- Directions
Please retype the entries that follow exactly as they are, leaving the images behind.

[Start of section]

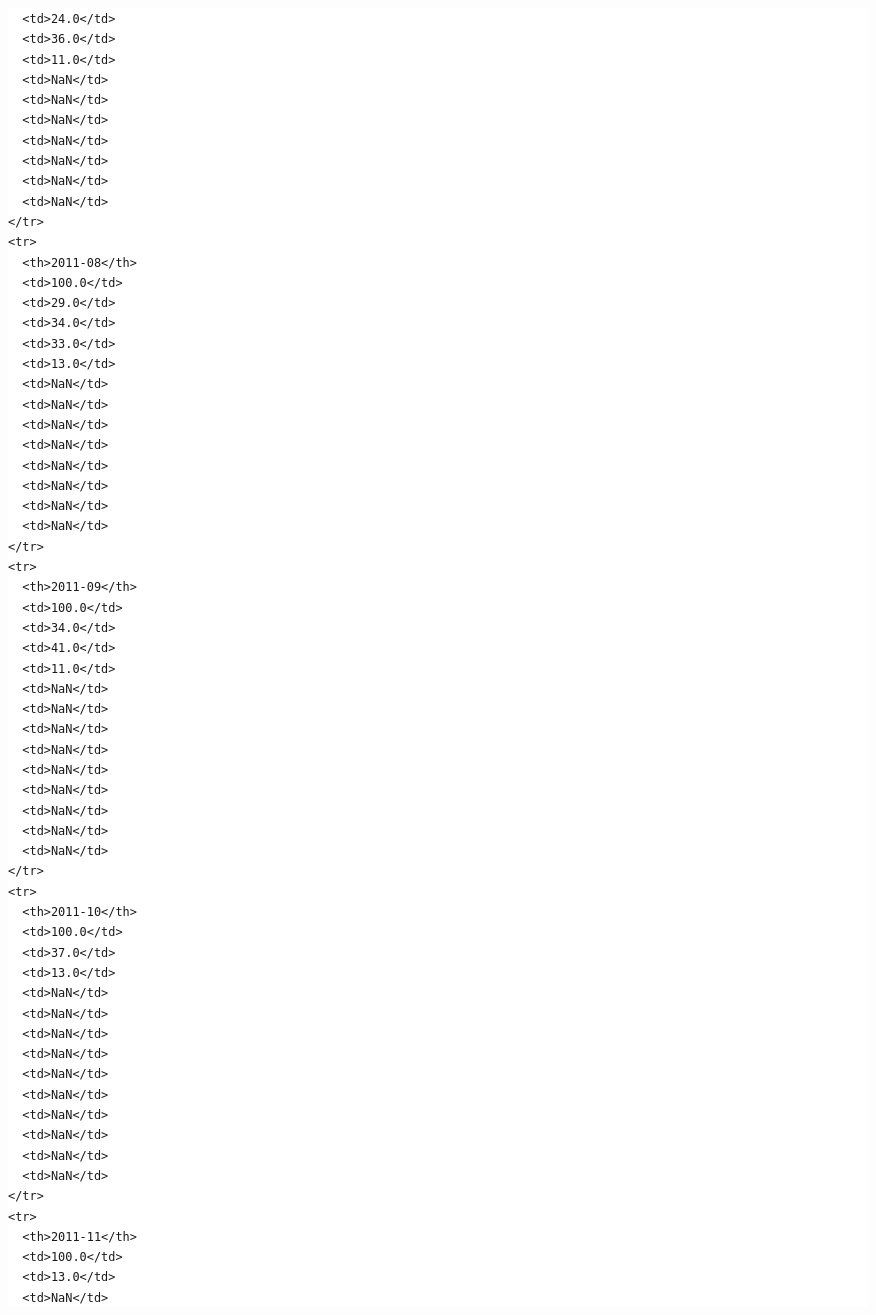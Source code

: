       <td>24.0</td>
      <td>36.0</td>
      <td>11.0</td>
      <td>NaN</td>
      <td>NaN</td>
      <td>NaN</td>
      <td>NaN</td>
      <td>NaN</td>
      <td>NaN</td>
      <td>NaN</td>
    </tr>
    <tr>
      <th>2011-08</th>
      <td>100.0</td>
      <td>29.0</td>
      <td>34.0</td>
      <td>33.0</td>
      <td>13.0</td>
      <td>NaN</td>
      <td>NaN</td>
      <td>NaN</td>
      <td>NaN</td>
      <td>NaN</td>
      <td>NaN</td>
      <td>NaN</td>
      <td>NaN</td>
    </tr>
    <tr>
      <th>2011-09</th>
      <td>100.0</td>
      <td>34.0</td>
      <td>41.0</td>
      <td>11.0</td>
      <td>NaN</td>
      <td>NaN</td>
      <td>NaN</td>
      <td>NaN</td>
      <td>NaN</td>
      <td>NaN</td>
      <td>NaN</td>
      <td>NaN</td>
      <td>NaN</td>
    </tr>
    <tr>
      <th>2011-10</th>
      <td>100.0</td>
      <td>37.0</td>
      <td>13.0</td>
      <td>NaN</td>
      <td>NaN</td>
      <td>NaN</td>
      <td>NaN</td>
      <td>NaN</td>
      <td>NaN</td>
      <td>NaN</td>
      <td>NaN</td>
      <td>NaN</td>
      <td>NaN</td>
    </tr>
    <tr>
      <th>2011-11</th>
      <td>100.0</td>
      <td>13.0</td>
      <td>NaN</td>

[End of section]

- Solution for this exercise
Source code

:       <td>24.0</td>
      <td>36.0</td>
      <td>11.0</td>
      <td>NaN</td>
      <td>NaN</td>
      <td>NaN</td>
      <td>NaN</td>
      <td>NaN</td>
      <td>NaN</td>
      <td>NaN</td>
    </tr>
    <tr>
      <th>2011-08</th>
      <td>100.0</td>
      <td>29.0</td>
      <td>34.0</td>
      <td>33.0</td>
      <td>13.0</td>
      <td>NaN</td>
      <td>NaN</td>
      <td>NaN</td>
      <td>NaN</td>
      <td>NaN</td>
      <td>NaN</td>
      <td>NaN</td>
      <td>NaN</td>
    </tr>
    <tr>
      <th>2011-09</th>
      <td>100.0</td>
      <td>34.0</td>
      <td>41.0</td>
      <td>11.0</td>
      <td>NaN</td>
      <td>NaN</td>
      <td>NaN</td>
      <td>NaN</td>
      <td>NaN</td>
      <td>NaN</td>
      <td>NaN</td>
      <td>NaN</td>
      <td>NaN</td>
    </tr>
    <tr>
      <th>2011-10</th>
      <td>100.0</td>
      <td>37.0</td>
      <td>13.0</td>
      <td>NaN</td>
      <td>NaN</td>
      <td>NaN</td>
      <td>NaN</td>
      <td>NaN</td>
      <td>NaN</td>
      <td>NaN</td>
      <td>NaN</td>
      <td>NaN</td>
      <td>NaN</td>
    </tr>
    <tr>
      <th>2011-11</th>
      <td>100.0</td>
      <td>13.0</td>
      <td>NaN</td>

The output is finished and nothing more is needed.